Fortunately for Downs and her fellow St. Paul congregants, support was not far away. The Rev. Eric Carlson, Assistant to the Bishop of the Southeastern Iowa Synod, proved to be an invaluable resource, leading the congregation through the process of grieving for the loss of their church and just as importantly, helping them find a way forward.

Pastor Carlson introduced St. Paul to the team from the Mission Investment Fund, including MIF Regional Manager Paula Kitt and MIF Church Building Consultant Anne Gerrietts. The church considered MIF as a potential source of construction financing along with two local lenders. “MIF came to the top of list,” Downs says. “MIF had many more resources, and their mission was more closely aligned to our mission as the church.”

Gerrietts worked closely with St. Paul. “We talked a lot about their ministry,” Gerrietts recalls. “They were so good about thoughtfully and prayerfully considering what kind of building they needed to build to support what they do today, as opposed to just rebuilding what they used to have.” In MIF, St. Paul saw a partner who helped the church proceed methodically through the decision-making process and work effectively with architects and contractors.

“We were a group of individuals and two very senior pastors who had never been through a rebuild process,” Downs says. “We felt that MIF was there to help make sure that we had thought through all of the options before coming to important decisions.

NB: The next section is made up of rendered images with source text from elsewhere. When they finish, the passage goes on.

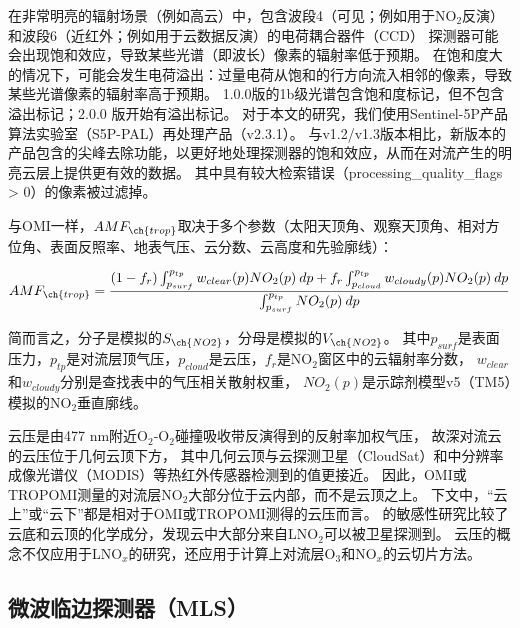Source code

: 在非常明亮的辐射场景（例如高云）中，包含波段4（可见；例如用于NO$_2$反演）和波段6（近红外；例如用于云数据反演）的电荷耦合器件（CCD） 探测器可能会出现饱和效应\citep{Ludewig.2020}，导致某些光谱（即波长）像素的辐射率低于预期。
在饱和度大的情况下，可能会发生电荷溢出：过量电荷从饱和的行方向流入相邻的像素，导致某些光谱像素的辐射率高于预期。
1.0.0版的1b级光谱包含饱和度标记，但不包含溢出标记；2.0.0 版开始有溢出标记\citep{Ludewig.2020}。
对于本文的研究，我们使用Sentinel-5P产品算法实验室（S5P-PAL）再处理产品（v2.3.1）。
与v1.2/v1.3版本相比，新版本的产品包含的尖峰去除功能，以更好地处理探测器的饱和效应，从而在对流产生的明亮云层上提供更有效的数据\citep{Ludewig.2020,VanGeffen.2022}。
其中具有较大检索错误（processing\_quality\_flags > 0）的像素被过滤掉。

与OMI一样，$AMF_{\ch{trop}}$取决于多个参数（太阳天顶角、观察天顶角、相对方位角、表面反照率、地表气压、云分数、云高度和先验廓线）：

\begin{equation} \label{eq:AMF_NO2}
AMF_{\ch{trop}} = \frac{(1-f_r) \int_{p_{surf}}^{p_{tp}} w_{clear}(p) NO_2(p) \: dp + f_r \int_{p_{cloud}}^{p_{tp}} w_{cloudy}(p) NO_2(p) \: dp}{\int_{p_{surf}}^{p_{tp}} NO_2(p) \: dp}
\end{equation}

简而言之，分子是模拟的$S_{\ch{NO2}}$，分母是模拟的$V_{\ch{NO2}}$。
其中$p_{surf}$是表面压力，$p_{tp}$是对流层顶气压，$p_{cloud}$是云压，$f_{r}$是NO$_2$窗区中的云辐射率分数，
$w_{clear}$和$w_{cloudy}$分别是查找表中的气压相关散射权重\citet{Lorente.2017}，
$NO_2(p)$是示踪剂模型v5（TM5）模拟的NO$_2$垂直廓线。

云压是由477 nm附近O$_2$-O$_2$碰撞吸收带反演得到的反射率加权气压\citep{Acarreta.2004,Sneep.2008,Stammes.2008}，
故深对流云的云压位于几何云顶下方，
其中几何云顶与云探测卫星（CloudSat）和中分辨率成像光谱仪（MODIS）等热红外传感器检测到的值更接近\citep{Vasilkov.2008,Joiner.2012}。
因此，OMI或TROPOMI测量的对流层NO$_2$大部分位于云内部，而不是云顶之上。
下文中，“云上”或“云下”都是相对于OMI或TROPOMI测得的云压而言。
\citet{Beirle.2009}的敏感性研究比较了云底和云顶的化学成分，发现云中大部分来自LNO$_2$可以被卫星探测到。
云压的概念不仅应用于LNO$_x$的研究，还应用于计算上对流层O$_3$和NO$_x$的云切片方法\citep{Ziemke.2009,Choi.2014,Strode.2017,Ziemke.2017,Marais.2018}。


\subsection{微波临边探测器（MLS）}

MIF was not only a team member but an advocate for us. It was a very good partnership.”

St. Paul also saw the opportunity to invest in MIF and assist other congregations in the process. Funds invested in MIF are used to make loans to build and renovate ELCA churches.

St. Paul broke ground on the rebuild in May 2013. The first services were held in the new space on Christmas Eve 2015, amid “lots of smiles and hugs and happy tears.”

The new, fully handicapped-accessible building was constructed with insulated concrete forms, which has significantly reduced heating and cooling costs. And because the old wooden pews have been replaced with interlocking padded chairs, the worship space can quickly and easily be converted to fellowship, classroom or meeting space.

Looking back now at that horrifying night in 2011, Downs realizes something that neither she nor any of her fellow congregants could have understood at the time—the fact that a devastating fire could be a blessing.

“We were so focused on taking care of a 108-year-old building that we were inwardly focused,” Downs reflects. “The fire and the discernment process and the reflection and the prayerful time we had during the decision-making have allowed us to think more outwardly, more about our mission as a congregation.

“It was a difficult thing to go through, but as our pastor, Pastor Ron Mohr, says, there has to be death for there to be resurrection. And I really, truly feel like we have been a resurrected church.”